To address this limitation, the present study conceptualizes time not as a fixed grammatical category but as a cognitively constructed, experientially grounded, and culturally mediated phenomenon. From a cognitive linguistic perspective, temporal meaning emerges through the interaction of grammatical constructions, conceptual operations, and embodied experience. Language, therefore, plays an active role in shaping temporal cognition rather than merely encoding objective temporal relations.
Persian, with its rich metaphorical and aspectual resources, provides an appropriate context for examining these processes. Accordingly, this study moves beyond surface-level tense descriptions and investigates the cognitive mechanisms underlying temporal construal in Persian grammatical constructions. The main objective is to explain how time is conceptually structured in the minds of Persian speakers by analyzing naturally occurring linguistic data within the framework of Langacker’s Cognitive Grammar. In particular, the study examines how cognitive operations such as profiling, scanning, reference-point construction, and viewpoint contribute to dynamic representations of time in Persian discourse.
Theoretical Framework
The theoretical foundation of this study is Langacker’s Cognitive Grammar (1987, 1991, 2008), which treats grammar as an integral component of human cognition rather than an autonomous formal system. Within this framework, grammatical structures are symbolic units that pair linguistic form with conceptual content, and temporal meaning cannot be reduced to tense morphology alone but arises from broader processes of conceptualization.
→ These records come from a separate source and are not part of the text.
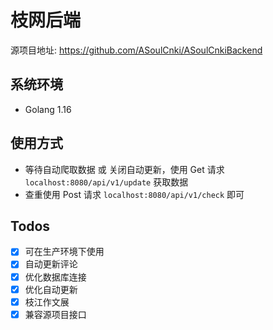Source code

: # 枝网后端

源项目地址: https://github.com/ASoulCnki/ASoulCnkiBackend

## 系统环境
- Golang 1.16

## 使用方式
- 等待自动爬取数据 或 关闭自动更新，使用 Get 请求 ```localhost:8080/api/v1/update``` 获取数据
- 查重使用 Post 请求 ```localhost:8080/api/v1/check``` 即可

## Todos
- [x] 可在生产环境下使用
- [x] 自动更新评论
- [x] 优化数据库连接
- [x] 优化自动更新
- [x] 枝江作文展
- [x] 兼容源项目接口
One key notion employed in the analysis is profiling, which involves foregrounding a particular substructure within a broader conceptual domain. In Persian temporal constructions, speakers frequently profile specific phases, durations, or transitions of events, shaping how time is cognitively construed. Another central concept is scanning, referring to the mental traversal of a temporal sequence. Persian constructions may involve sequential scanning, highlighting the unfolding of events, or summary scanning, which compresses temporal extension into a holistic representation.
The framework also incorporates the notions of reference point and viewpoint, which play a crucial role in temporal interpretation. Reference points anchor temporal relations to salient moments or experiences, while viewpoint determines the perspectival position from which time is construed. These mechanisms allow speakers to manipulate temporal meaning flexibly, presenting time as dynamic, subjective, and context-dependent.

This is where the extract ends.